§ **Data provided**
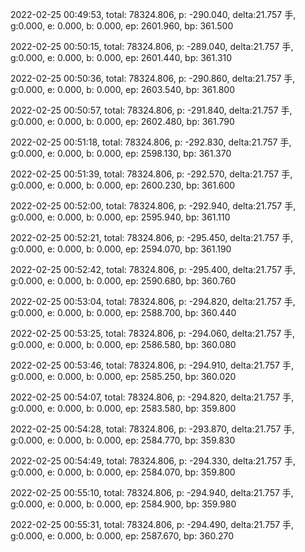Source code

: 2022-02-25 00:49:53, total: 78324.806, p: -290.040, delta:21.757 手, g:0.000, e: 0.000, b: 0.000, ep: 2601.960, bp: 361.500

2022-02-25 00:50:15, total: 78324.806, p: -289.040, delta:21.757 手, g:0.000, e: 0.000, b: 0.000, ep: 2601.440, bp: 361.310

2022-02-25 00:50:36, total: 78324.806, p: -290.860, delta:21.757 手, g:0.000, e: 0.000, b: 0.000, ep: 2603.540, bp: 361.800

2022-02-25 00:50:57, total: 78324.806, p: -291.840, delta:21.757 手, g:0.000, e: 0.000, b: 0.000, ep: 2602.480, bp: 361.790

2022-02-25 00:51:18, total: 78324.806, p: -292.830, delta:21.757 手, g:0.000, e: 0.000, b: 0.000, ep: 2598.130, bp: 361.370

2022-02-25 00:51:39, total: 78324.806, p: -292.570, delta:21.757 手, g:0.000, e: 0.000, b: 0.000, ep: 2600.230, bp: 361.600

2022-02-25 00:52:00, total: 78324.806, p: -292.940, delta:21.757 手, g:0.000, e: 0.000, b: 0.000, ep: 2595.940, bp: 361.110

2022-02-25 00:52:21, total: 78324.806, p: -295.450, delta:21.757 手, g:0.000, e: 0.000, b: 0.000, ep: 2594.070, bp: 361.190

2022-02-25 00:52:42, total: 78324.806, p: -295.400, delta:21.757 手, g:0.000, e: 0.000, b: 0.000, ep: 2590.680, bp: 360.760

2022-02-25 00:53:04, total: 78324.806, p: -294.820, delta:21.757 手, g:0.000, e: 0.000, b: 0.000, ep: 2588.700, bp: 360.440

2022-02-25 00:53:25, total: 78324.806, p: -294.060, delta:21.757 手, g:0.000, e: 0.000, b: 0.000, ep: 2586.580, bp: 360.080

2022-02-25 00:53:46, total: 78324.806, p: -294.910, delta:21.757 手, g:0.000, e: 0.000, b: 0.000, ep: 2585.250, bp: 360.020

2022-02-25 00:54:07, total: 78324.806, p: -294.820, delta:21.757 手, g:0.000, e: 0.000, b: 0.000, ep: 2583.580, bp: 359.800

2022-02-25 00:54:28, total: 78324.806, p: -293.870, delta:21.757 手, g:0.000, e: 0.000, b: 0.000, ep: 2584.770, bp: 359.830

2022-02-25 00:54:49, total: 78324.806, p: -294.330, delta:21.757 手, g:0.000, e: 0.000, b: 0.000, ep: 2584.070, bp: 359.800

2022-02-25 00:55:10, total: 78324.806, p: -294.940, delta:21.757 手, g:0.000, e: 0.000, b: 0.000, ep: 2584.900, bp: 359.980

2022-02-25 00:55:31, total: 78324.806, p: -294.490, delta:21.757 手, g:0.000, e: 0.000, b: 0.000, ep: 2587.670, bp: 360.270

§ **Work request**
Would you retype every line shown above exactly, leaving the pictures aside?

§ **Task output**
Source code

: 2022-02-25 00:49:53, total: 78324.806, p: -290.040, delta:21.757 手, g:0.000, e: 0.000, b: 0.000, ep: 2601.960, bp: 361.500

2022-02-25 00:50:15, total: 78324.806, p: -289.040, delta:21.757 手, g:0.000, e: 0.000, b: 0.000, ep: 2601.440, bp: 361.310

2022-02-25 00:50:36, total: 78324.806, p: -290.860, delta:21.757 手, g:0.000, e: 0.000, b: 0.000, ep: 2603.540, bp: 361.800

2022-02-25 00:50:57, total: 78324.806, p: -291.840, delta:21.757 手, g:0.000, e: 0.000, b: 0.000, ep: 2602.480, bp: 361.790

2022-02-25 00:51:18, total: 78324.806, p: -292.830, delta:21.757 手, g:0.000, e: 0.000, b: 0.000, ep: 2598.130, bp: 361.370

2022-02-25 00:51:39, total: 78324.806, p: -292.570, delta:21.757 手, g:0.000, e: 0.000, b: 0.000, ep: 2600.230, bp: 361.600

2022-02-25 00:52:00, total: 78324.806, p: -292.940, delta:21.757 手, g:0.000, e: 0.000, b: 0.000, ep: 2595.940, bp: 361.110

2022-02-25 00:52:21, total: 78324.806, p: -295.450, delta:21.757 手, g:0.000, e: 0.000, b: 0.000, ep: 2594.070, bp: 361.190

2022-02-25 00:52:42, total: 78324.806, p: -295.400, delta:21.757 手, g:0.000, e: 0.000, b: 0.000, ep: 2590.680, bp: 360.760

2022-02-25 00:53:04, total: 78324.806, p: -294.820, delta:21.757 手, g:0.000, e: 0.000, b: 0.000, ep: 2588.700, bp: 360.440

2022-02-25 00:53:25, total: 78324.806, p: -294.060, delta:21.757 手, g:0.000, e: 0.000, b: 0.000, ep: 2586.580, bp: 360.080

2022-02-25 00:53:46, total: 78324.806, p: -294.910, delta:21.757 手, g:0.000, e: 0.000, b: 0.000, ep: 2585.250, bp: 360.020

2022-02-25 00:54:07, total: 78324.806, p: -294.820, delta:21.757 手, g:0.000, e: 0.000, b: 0.000, ep: 2583.580, bp: 359.800

2022-02-25 00:54:28, total: 78324.806, p: -293.870, delta:21.757 手, g:0.000, e: 0.000, b: 0.000, ep: 2584.770, bp: 359.830

2022-02-25 00:54:49, total: 78324.806, p: -294.330, delta:21.757 手, g:0.000, e: 0.000, b: 0.000, ep: 2584.070, bp: 359.800

2022-02-25 00:55:10, total: 78324.806, p: -294.940, delta:21.757 手, g:0.000, e: 0.000, b: 0.000, ep: 2584.900, bp: 359.980

2022-02-25 00:55:31, total: 78324.806, p: -294.490, delta:21.757 手, g:0.000, e: 0.000, b: 0.000, ep: 2587.670, bp: 360.270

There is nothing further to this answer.